A chaque plat sa mise en scène. Mais on n'est pas dans l'esbroufe: tout a un sens. Les mets de la jungle sont posés sur des feuilles d'arbre exotiques, l'un des plats du désert à base de nopal a quant à lui été présenté sur une palme de figuier de Barbarie, et ceux de la mer sont mis en valeur sur une vaisselle qui rappelle les coquillages.
Chaque «assiette» ressemble à un bijou qu'on nous demande parfois de mettre en entier dans la bouche pour vraiment sentir tous les goûts et les parfums.
Il y a très peu de plats à manger avec des couverts et la plupart d'entre eux s'accompagnent d'un bouillon très concentré qui nous force à dire à chaque plat:
Mais le plat qui m'a le plus marqué, c'est celui qu'on nous a présenté comme une religieuse au fond d'un caquelon. En l'occurrence, il ne s'agit pas de fromage, mais d'une sauce qui termine de cuire sur un réchaud à la bougie et qu'on vient saucer avec du pain brioché. Pour ceux qui regardent Top Chef cette saison, c'est un peu l'épreuve de Yannick Alléno sur le thème le «meilleur du meilleur».
L'autre plat complètement fou, c'est le prédessert qui transmet les saveurs d'une huître et qu'il faut gober comme on le ferait avec ce coquillage. Mais il n'y a pas de crustacé, il est composé, entre autres, de thé, de soja noir, de litchi qui donne justement la texture du crustacé et d'une feuille d'huître végétale. La perle est faite avec du lait acidulé et de la citronnelle.

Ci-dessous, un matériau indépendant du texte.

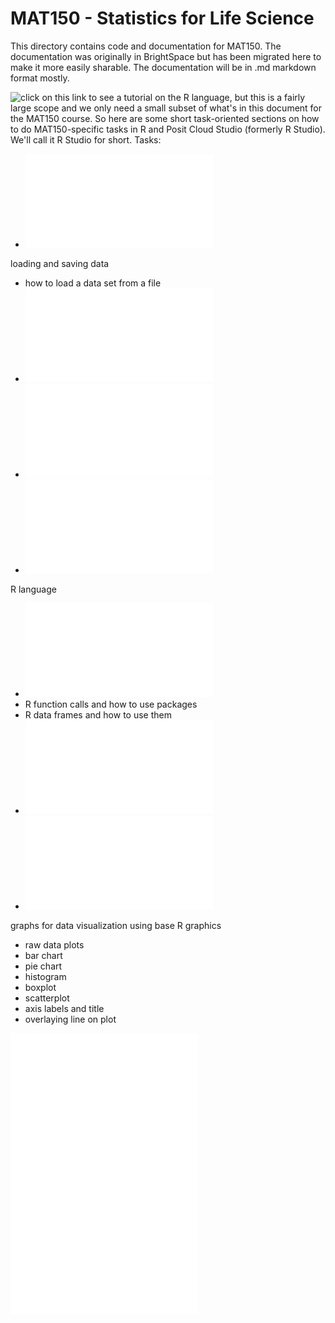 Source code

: # MAT150 - Statistics for Life Science

This directory contains code and documentation for MAT150.   The documentation was originally in BrightSpace but has been migrated here to make it more easily sharable.  The documentation will be in .md markdown format mostly.

 ![click on this link](https://intro2r.com/) to see a tutorial on the R language, but this is a fairly large scope and we only need a small subset of what's in this document for the MAT150 course.   So here are some short task-oriented sections on how to do MAT150-specific tasks in R and Posit Cloud Studio (formerly R Studio).   We'll call it R Studio for short.   Tasks:
 
* ![how to start running Posit Cloud Studio](posit_cloud_setup.md)

loading and saving data

* how to load a data set from a file
* ![how to generate a data set loadable by R Studio](how_to_generate_dataset.md)
* ![how to export a data frame](submitting_data_frame.md)
* ![how to export a graph](saving_graphs_from_R_Studio.md)

R language

* ![R data types you will need](R_data_types.md)
* R function calls and how to use packages
* R data frames and how to use them
* ![numerical precision and accuracy](numerical_precision.md)
* ![common R stats functions you will use](common_R_stats_functions.md)

graphs for data visualization using base R graphics

* raw data plots
* bar chart
* pie chart
* histogram
* boxplot
* scatterplot
* axis labels and title
* overlaying line on plot

![how to construct and graph frequency tables](frequency_tables.md)
![correlation](correlation.md)
![Least-Squares Linear Regression (LSLR)](lslr.md)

On ne sait pas si on est sur un plat salé ou sucré. Aucune importance. Ce qu'on retient, c'est le talent du chef Himanshu Saini, 35 ans, autant capable d'alterner le sucré et le salé, l’aigre et le piquant, la tradition et la nouveauté. Son objectif est de changer la perception de la cuisine indienne en élevant les plats traditionnels au rang de mets raffinés. Car très souvent, dans la tête des gens, et dans la mienne aussi avant cette expérience, la cuisine indienne, c'est des naans au fromage et un curry avec du riz. Ça l'est, mais c'est aussi bien plus, car comme nous le rappelle l'hôtesse avec sa carte du pays en début de repas, on parle plus souvent de cuisines indiennes au pluriel tant elle est riche et diversifiée.
Tout raconter de cette expérience, c'est un peu comme spoiler un film tant la mise en scène compte autant que les saveurs. Vous pouvez vous arrêter de lire si vous ne voulez pas connaître la fin. Pour les autres, voici comment ça se termine:
Grâce à une coordination parfaite de la cuisine et des serveurs, tous les convives terminent plus ou moins en même temps. Pour le grand final, les lumières s'éteignent dans la salle, la musique d'ambiance également et tout le staff semble avoir disparu. Les regards sont tournés vers la cuisine, désormais dans le noir. Sur l'air de «Fly me to the moon» de Frank Sinatra, les serveurs sortent des cuisines avec chacun une lune illuminée sur laquelle sont posés deux chocolats blancs au miel, le dessert signature du chef, le Honeymoon. Pour le coup, c'était peut-être le plat le moins intéressant, mais néanmoins le plus poétique.
Désormais, Trèsind Studio fait partie de mon top 3 des restos qui m'ont marquée à vie, juste derrière Noma à Copenhague, et devant Casa Caminada à Schauenstein, en Suisse alémanique.